To the above tragedies have now been added the wars against Afghanistan and Iraq. The religious fundamentalists honestly think that this is a battle between the party of God and the party of the Devil. But the fight is not between good and evil as such but rather between different ideas of what is good and what is bad. Human ideas about God or about good or bad come into conflict because different individuals and groups occupy different positions and are at different stages of growth and development and therefore, have different viewpoints and material interests. The battle of ideas is, therefore, not a battle between good people and bad people but between good people who have different ideas of what good is. And the right way of discovering the truth is not murder or suicide but dialogue.


Western scholars who genuinely stress the need for intellectual honesty and empathy in the field of comparative cultural studies are steadily paving the way for fruitful inter-cultural and inter-faith dialogue on a global scale. Unfortunately, Muslim scholars are still in the grip of religious apologetics as the Christian missionaries once were in the 19th century. The vast majority of Christians, Hindus, Buddhists, and others today more or less accept that different religions are different paths to God, but Muslims are very resistant to the idea of religious pluralism. I submit, Islam can be no exception to the principles of tolerance, equal human rights, inner freedom and ceaseless inner growth. This approach to Islam must, however, rise from the depths of the Muslim psyche; it must not be an imposition or imitation due to fear or material gain. No religion today can survive unless it genuinely accommodates spiritual pluralism and humanist democracy implying the corollary of the separation of religion and state.

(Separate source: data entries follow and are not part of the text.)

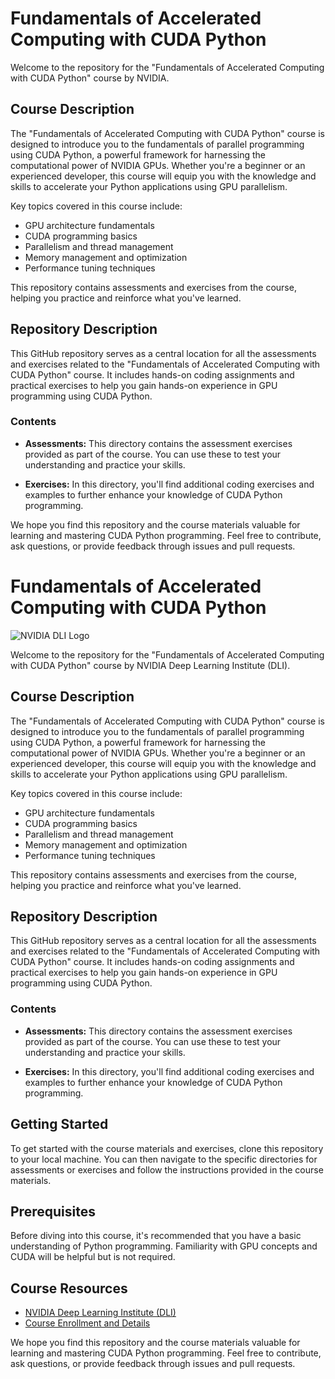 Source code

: # Fundamentals of Accelerated Computing with CUDA Python

Welcome to the repository for the "Fundamentals of Accelerated Computing with CUDA Python" course by NVIDIA.

## Course Description
The "Fundamentals of Accelerated Computing with CUDA Python" course is designed to introduce you to the fundamentals of parallel programming using CUDA Python, a powerful framework for harnessing the computational power of NVIDIA GPUs. Whether you're a beginner or an experienced developer, this course will equip you with the knowledge and skills to accelerate your Python applications using GPU parallelism.

Key topics covered in this course include:
- GPU architecture fundamentals
- CUDA programming basics
- Parallelism and thread management
- Memory management and optimization
- Performance tuning techniques

This repository contains assessments and exercises from the course, helping you practice and reinforce what you've learned.

## Repository Description
This GitHub repository serves as a central location for all the assessments and exercises related to the "Fundamentals of Accelerated Computing with CUDA Python" course. It includes hands-on coding assignments and practical exercises to help you gain hands-on experience in GPU programming using CUDA Python.

### Contents
- **Assessments:** This directory contains the assessment exercises provided as part of the course. You can use these to test your understanding and practice your skills.

- **Exercises:** In this directory, you'll find additional coding exercises and examples to further enhance your knowledge of CUDA Python programming.

We hope you find this repository and the course materials valuable for learning and mastering CUDA Python programming. Feel free to contribute, ask questions, or provide feedback through issues and pull requests.


# Fundamentals of Accelerated Computing with CUDA Python

![NVIDIA DLI Logo](https://developer-blogs.nvidia.com/wp-content/uploads/2020/03/DLI_Feature_new.png)

Welcome to the repository for the "Fundamentals of Accelerated Computing with CUDA Python" course by NVIDIA Deep Learning Institute (DLI).

## Course Description
The "Fundamentals of Accelerated Computing with CUDA Python" course is designed to introduce you to the fundamentals of parallel programming using CUDA Python, a powerful framework for harnessing the computational power of NVIDIA GPUs. Whether you're a beginner or an experienced developer, this course will equip you with the knowledge and skills to accelerate your Python applications using GPU parallelism.

Key topics covered in this course include:
- GPU architecture fundamentals
- CUDA programming basics
- Parallelism and thread management
- Memory management and optimization
- Performance tuning techniques

This repository contains assessments and exercises from the course, helping you practice and reinforce what you've learned.

## Repository Description
This GitHub repository serves as a central location for all the assessments and exercises related to the "Fundamentals of Accelerated Computing with CUDA Python" course. It includes hands-on coding assignments and practical exercises to help you gain hands-on experience in GPU programming using CUDA Python.

### Contents
- **Assessments:** This directory contains the assessment exercises provided as part of the course. You can use these to test your understanding and practice your skills.

- **Exercises:** In this directory, you'll find additional coding exercises and examples to further enhance your knowledge of CUDA Python programming.

## Getting Started
To get started with the course materials and exercises, clone this repository to your local machine. You can then navigate to the specific directories for assessments or exercises and follow the instructions provided in the course materials.

## Prerequisites
Before diving into this course, it's recommended that you have a basic understanding of Python programming. Familiarity with GPU concepts and CUDA will be helpful but is not required.

## Course Resources
- [NVIDIA Deep Learning Institute (DLI)](https://www.nvidia.com/en-us/deep-learning-ai/education/)
- [Course Enrollment and Details](https://www.nvidia.com/en-us/training/courses/fundamentals-of-accelerated-computing-with-cuda-python/)

We hope you find this repository and the course materials valuable for learning and mastering CUDA Python programming. Feel free to contribute, ask questions, or provide feedback through issues and pull requests.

Is the above view of the nature and purpose of religion too intellectual or philosophical for popular acceptance? Well, the simple fact is that sages and saints of all religions have preached and practised universal love and compassion rather than fear and hatred of the other. To my mind, the basic approach of the saints and sages will, eventually, overcome the approach of religious fanatics or power seekers. The present political, economic, and social pressures will eventually give way to the deeper wisdom of the spirit. The road to this happy consummation, however, will be long and bumpy and also require a sound road map.


Who will supply the road map? Well, not the Capitol Hill or the corridors of power in Westminster. The most appropriate place was the UNESCO, but the tragic blunder of the US government in the Iraq matter seems to have ruined this possibility. However, it is still my hope and trust that the great centers of learning and research in the US and Europe will engage themselves in impartial free and critical study of all religions and cultures of the human family. May each one of us cultivate the ability to hear, in the silence of the spirit, one's innermost whisper of his or her soul and find peace and salvation in one's freely chosen way.